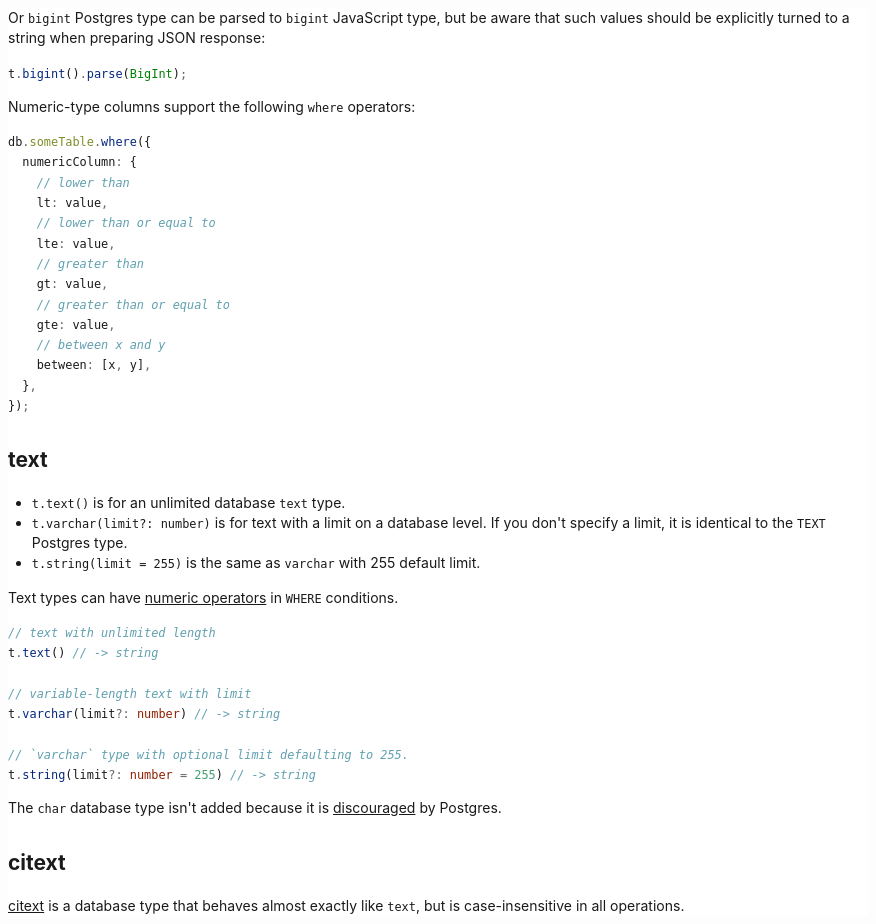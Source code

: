 Or `bigint` Postgres type can be parsed to `bigint` JavaScript type, but be aware that such values should be explicitly turned to a string when preparing JSON response:

```ts
t.bigint().parse(BigInt);
```

Numeric-type columns support the following `where` operators:

```ts
db.someTable.where({
  numericColumn: {
    // lower than
    lt: value,
    // lower than or equal to
    lte: value,
    // greater than
    gt: value,
    // greater than or equal to
    gte: value,
    // between x and y
    between: [x, y],
  },
});
```

## text

- `t.text()` is for an unlimited database `text` type.
- `t.varchar(limit?: number)` is for text with a limit on a database level.
  If you don't specify a limit, it is identical to the `TEXT` Postgres type.
- `t.string(limit = 255)` is the same as `varchar` with 255 default limit.

Text types can have [numeric operators](/guide/where.html#text-operators) in `WHERE` conditions.

```ts
// text with unlimited length
t.text() // -> string

// variable-length text with limit
t.varchar(limit?: number) // -> string

// `varchar` type with optional limit defaulting to 255.
t.string(limit?: number = 255) // -> string
```

The `char` database type isn't added because it is [discouraged](https://wiki.postgresql.org/wiki/Don't_Do_This#Don.27t_use_char.28n.29) by Postgres.

## citext

[citext](https://www.postgresql.org/docs/current/citext.html) is a database type that behaves almost exactly like `text`,
but is case-insensitive in all operations.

**Work task**
Within the data above, filter for lines containing the word "postgresql" and copy each one.

**Answer space**
The `char` database type isn't added because it is [discouraged](https://wiki.postgresql.org/wiki/Don't_Do_This#Don.27t_use_char.28n.29) by Postgres.
[citext](https://www.postgresql.org/docs/current/citext.html) is a database type that behaves almost exactly like `text`,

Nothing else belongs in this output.